Goal of the exercise
Transcribe each record exactly as it appears.

[Data excerpts]
----

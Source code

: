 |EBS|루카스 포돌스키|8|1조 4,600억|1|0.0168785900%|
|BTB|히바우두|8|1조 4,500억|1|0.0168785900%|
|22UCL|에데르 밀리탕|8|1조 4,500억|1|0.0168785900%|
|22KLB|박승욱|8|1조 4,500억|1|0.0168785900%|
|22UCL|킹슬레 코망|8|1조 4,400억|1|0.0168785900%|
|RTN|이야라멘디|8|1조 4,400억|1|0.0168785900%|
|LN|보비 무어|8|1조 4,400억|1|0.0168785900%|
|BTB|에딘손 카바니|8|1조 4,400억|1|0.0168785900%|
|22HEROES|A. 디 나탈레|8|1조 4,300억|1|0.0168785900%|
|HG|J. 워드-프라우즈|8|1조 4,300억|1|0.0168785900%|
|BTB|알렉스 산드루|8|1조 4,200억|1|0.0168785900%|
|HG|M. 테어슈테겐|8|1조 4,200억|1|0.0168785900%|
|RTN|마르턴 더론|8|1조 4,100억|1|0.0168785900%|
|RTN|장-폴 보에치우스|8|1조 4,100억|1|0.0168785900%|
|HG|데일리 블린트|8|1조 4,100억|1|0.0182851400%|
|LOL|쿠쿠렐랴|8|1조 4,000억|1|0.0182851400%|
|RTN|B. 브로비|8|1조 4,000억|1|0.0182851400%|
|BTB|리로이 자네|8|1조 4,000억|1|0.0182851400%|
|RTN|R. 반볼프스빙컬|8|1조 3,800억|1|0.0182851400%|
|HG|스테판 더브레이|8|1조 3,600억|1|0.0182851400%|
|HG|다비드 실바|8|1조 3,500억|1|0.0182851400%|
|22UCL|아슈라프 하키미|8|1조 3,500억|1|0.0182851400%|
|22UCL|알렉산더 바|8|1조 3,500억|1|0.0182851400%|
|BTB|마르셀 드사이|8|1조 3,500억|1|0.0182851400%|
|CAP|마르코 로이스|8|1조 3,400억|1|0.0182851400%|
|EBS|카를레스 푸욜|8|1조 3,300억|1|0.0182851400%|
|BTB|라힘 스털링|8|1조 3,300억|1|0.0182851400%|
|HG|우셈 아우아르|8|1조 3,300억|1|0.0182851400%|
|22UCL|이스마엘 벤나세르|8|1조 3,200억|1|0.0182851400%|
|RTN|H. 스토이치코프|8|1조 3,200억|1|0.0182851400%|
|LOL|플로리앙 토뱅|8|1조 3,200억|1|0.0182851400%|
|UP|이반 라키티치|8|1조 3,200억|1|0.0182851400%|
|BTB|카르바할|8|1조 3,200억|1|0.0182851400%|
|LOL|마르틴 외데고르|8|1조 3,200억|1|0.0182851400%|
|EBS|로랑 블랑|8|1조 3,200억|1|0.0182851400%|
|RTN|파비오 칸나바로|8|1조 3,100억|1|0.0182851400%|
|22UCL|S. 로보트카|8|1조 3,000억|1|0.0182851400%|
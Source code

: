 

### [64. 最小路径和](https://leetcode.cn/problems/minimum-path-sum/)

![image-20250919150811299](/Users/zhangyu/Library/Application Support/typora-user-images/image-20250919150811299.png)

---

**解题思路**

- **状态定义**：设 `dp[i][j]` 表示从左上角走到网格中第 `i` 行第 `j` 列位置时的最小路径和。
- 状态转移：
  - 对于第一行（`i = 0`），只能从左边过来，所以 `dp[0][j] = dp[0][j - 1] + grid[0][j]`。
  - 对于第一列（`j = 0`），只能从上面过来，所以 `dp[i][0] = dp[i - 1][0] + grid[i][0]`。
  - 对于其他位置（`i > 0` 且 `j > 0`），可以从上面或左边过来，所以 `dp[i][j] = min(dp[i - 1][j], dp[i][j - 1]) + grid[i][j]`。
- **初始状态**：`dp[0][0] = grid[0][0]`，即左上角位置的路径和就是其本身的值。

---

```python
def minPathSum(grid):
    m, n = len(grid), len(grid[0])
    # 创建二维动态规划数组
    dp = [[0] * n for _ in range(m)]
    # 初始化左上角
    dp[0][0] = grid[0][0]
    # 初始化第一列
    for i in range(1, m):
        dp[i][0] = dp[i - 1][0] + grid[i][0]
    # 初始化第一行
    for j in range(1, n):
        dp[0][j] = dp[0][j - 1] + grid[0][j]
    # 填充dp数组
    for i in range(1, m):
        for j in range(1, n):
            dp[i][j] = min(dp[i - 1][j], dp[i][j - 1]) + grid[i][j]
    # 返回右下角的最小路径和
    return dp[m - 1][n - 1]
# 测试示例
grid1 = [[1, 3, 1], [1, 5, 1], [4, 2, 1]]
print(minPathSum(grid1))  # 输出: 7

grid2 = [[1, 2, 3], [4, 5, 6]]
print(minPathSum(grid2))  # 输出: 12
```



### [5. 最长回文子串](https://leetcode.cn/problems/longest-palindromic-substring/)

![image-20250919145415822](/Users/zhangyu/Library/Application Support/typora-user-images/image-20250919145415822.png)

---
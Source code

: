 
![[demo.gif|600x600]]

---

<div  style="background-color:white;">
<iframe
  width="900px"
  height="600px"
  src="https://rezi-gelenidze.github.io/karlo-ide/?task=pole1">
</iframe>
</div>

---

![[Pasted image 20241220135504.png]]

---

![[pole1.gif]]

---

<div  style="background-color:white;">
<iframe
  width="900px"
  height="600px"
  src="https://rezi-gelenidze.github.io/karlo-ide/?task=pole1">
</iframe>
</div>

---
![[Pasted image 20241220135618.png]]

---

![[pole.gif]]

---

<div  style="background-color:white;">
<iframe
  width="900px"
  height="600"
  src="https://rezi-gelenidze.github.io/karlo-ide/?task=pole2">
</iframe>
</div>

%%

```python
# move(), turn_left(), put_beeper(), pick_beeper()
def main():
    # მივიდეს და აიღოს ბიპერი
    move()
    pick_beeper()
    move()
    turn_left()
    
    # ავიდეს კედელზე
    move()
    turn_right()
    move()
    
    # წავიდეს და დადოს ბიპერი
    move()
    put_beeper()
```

----

Response to this exercise
Source code

: |EBS|루카스 포돌스키|8|1조 4,600억|1|0.0168785900%|
|BTB|히바우두|8|1조 4,500억|1|0.0168785900%|
|22UCL|에데르 밀리탕|8|1조 4,500억|1|0.0168785900%|
|22KLB|박승욱|8|1조 4,500억|1|0.0168785900%|
|22UCL|킹슬레 코망|8|1조 4,400억|1|0.0168785900%|
|RTN|이야라멘디|8|1조 4,400억|1|0.0168785900%|
|LN|보비 무어|8|1조 4,400억|1|0.0168785900%|
|BTB|에딘손 카바니|8|1조 4,400억|1|0.0168785900%|
|22HEROES|A. 디 나탈레|8|1조 4,300억|1|0.0168785900%|
|HG|J. 워드-프라우즈|8|1조 4,300억|1|0.0168785900%|
|BTB|알렉스 산드루|8|1조 4,200억|1|0.0168785900%|
|HG|M. 테어슈테겐|8|1조 4,200억|1|0.0168785900%|
|RTN|마르턴 더론|8|1조 4,100억|1|0.0168785900%|
|RTN|장-폴 보에치우스|8|1조 4,100억|1|0.0168785900%|
|HG|데일리 블린트|8|1조 4,100억|1|0.0182851400%|
|LOL|쿠쿠렐랴|8|1조 4,000억|1|0.0182851400%|
|RTN|B. 브로비|8|1조 4,000억|1|0.0182851400%|
|BTB|리로이 자네|8|1조 4,000억|1|0.0182851400%|
|RTN|R. 반볼프스빙컬|8|1조 3,800억|1|0.0182851400%|
|HG|스테판 더브레이|8|1조 3,600억|1|0.0182851400%|
|HG|다비드 실바|8|1조 3,500억|1|0.0182851400%|
|22UCL|아슈라프 하키미|8|1조 3,500억|1|0.0182851400%|
|22UCL|알렉산더 바|8|1조 3,500억|1|0.0182851400%|
|BTB|마르셀 드사이|8|1조 3,500억|1|0.0182851400%|
|CAP|마르코 로이스|8|1조 3,400억|1|0.0182851400%|
|EBS|카를레스 푸욜|8|1조 3,300억|1|0.0182851400%|
|BTB|라힘 스털링|8|1조 3,300억|1|0.0182851400%|
|HG|우셈 아우아르|8|1조 3,300억|1|0.0182851400%|
|22UCL|이스마엘 벤나세르|8|1조 3,200억|1|0.0182851400%|
|RTN|H. 스토이치코프|8|1조 3,200억|1|0.0182851400%|
|LOL|플로리앙 토뱅|8|1조 3,200억|1|0.0182851400%|
|UP|이반 라키티치|8|1조 3,200억|1|0.0182851400%|
|BTB|카르바할|8|1조 3,200억|1|0.0182851400%|
|LOL|마르틴 외데고르|8|1조 3,200억|1|0.0182851400%|
|EBS|로랑 블랑|8|1조 3,200억|1|0.0182851400%|
|RTN|파비오 칸나바로|8|1조 3,100억|1|0.0182851400%|
|22UCL|S. 로보트카|8|1조 3,000억|1|0.0182851400%|
Source code

: 

### [64. 最小路径和](https://leetcode.cn/problems/minimum-path-sum/)

![image-20250919150811299](/Users/zhangyu/Library/Application Support/typora-user-images/image-20250919150811299.png)

---

**解题思路**

- **状态定义**：设 `dp[i][j]` 表示从左上角走到网格中第 `i` 行第 `j` 列位置时的最小路径和。
- 状态转移：
  - 对于第一行（`i = 0`），只能从左边过来，所以 `dp[0][j] = dp[0][j - 1] + grid[0][j]`。
  - 对于第一列（`j = 0`），只能从上面过来，所以 `dp[i][0] = dp[i - 1][0] + grid[i][0]`。
  - 对于其他位置（`i > 0` 且 `j > 0`），可以从上面或左边过来，所以 `dp[i][j] = min(dp[i - 1][j], dp[i][j - 1]) + grid[i][j]`。
- **初始状态**：`dp[0][0] = grid[0][0]`，即左上角位置的路径和就是其本身的值。

---

```python
def minPathSum(grid):
    m, n = len(grid), len(grid[0])
    # 创建二维动态规划数组
    dp = [[0] * n for _ in range(m)]
    # 初始化左上角
    dp[0][0] = grid[0][0]
    # 初始化第一列
    for i in range(1, m):
        dp[i][0] = dp[i - 1][0] + grid[i][0]
    # 初始化第一行
    for j in range(1, n):
        dp[0][j] = dp[0][j - 1] + grid[0][j]
    # 填充dp数组
    for i in range(1, m):
        for j in range(1, n):
            dp[i][j] = min(dp[i - 1][j], dp[i][j - 1]) + grid[i][j]
    # 返回右下角的最小路径和
    return dp[m - 1][n - 1]
# 测试示例
grid1 = [[1, 3, 1], [1, 5, 1], [4, 2, 1]]
print(minPathSum(grid1))  # 输出: 7

grid2 = [[1, 2, 3], [4, 5, 6]]
print(minPathSum(grid2))  # 输出: 12
```



### [5. 最长回文子串](https://leetcode.cn/problems/longest-palindromic-substring/)

![image-20250919145415822](/Users/zhangyu/Library/Application Support/typora-user-images/image-20250919145415822.png)

---
Source code

: 
![[demo.gif|600x600]]

---

<div  style="background-color:white;">
<iframe
  width="900px"
  height="600px"
  src="https://rezi-gelenidze.github.io/karlo-ide/?task=pole1">
</iframe>
</div>

---

![[Pasted image 20241220135504.png]]

---

![[pole1.gif]]

---

<div  style="background-color:white;">
<iframe
  width="900px"
  height="600px"
  src="https://rezi-gelenidze.github.io/karlo-ide/?task=pole1">
</iframe>
</div>

---
![[Pasted image 20241220135618.png]]

---

![[pole.gif]]

---

<div  style="background-color:white;">
<iframe
  width="900px"
  height="600"
  src="https://rezi-gelenidze.github.io/karlo-ide/?task=pole2">
</iframe>
</div>

%%

```python
# move(), turn_left(), put_beeper(), pick_beeper()
def main():
    # მივიდეს და აიღოს ბიპერი
    move()
    pick_beeper()
    move()
    turn_left()
    
    # ავიდეს კედელზე
    move()
    turn_right()
    move()
    
    # წავიდეს და დადოს ბიპერი
    move()
    put_beeper()
```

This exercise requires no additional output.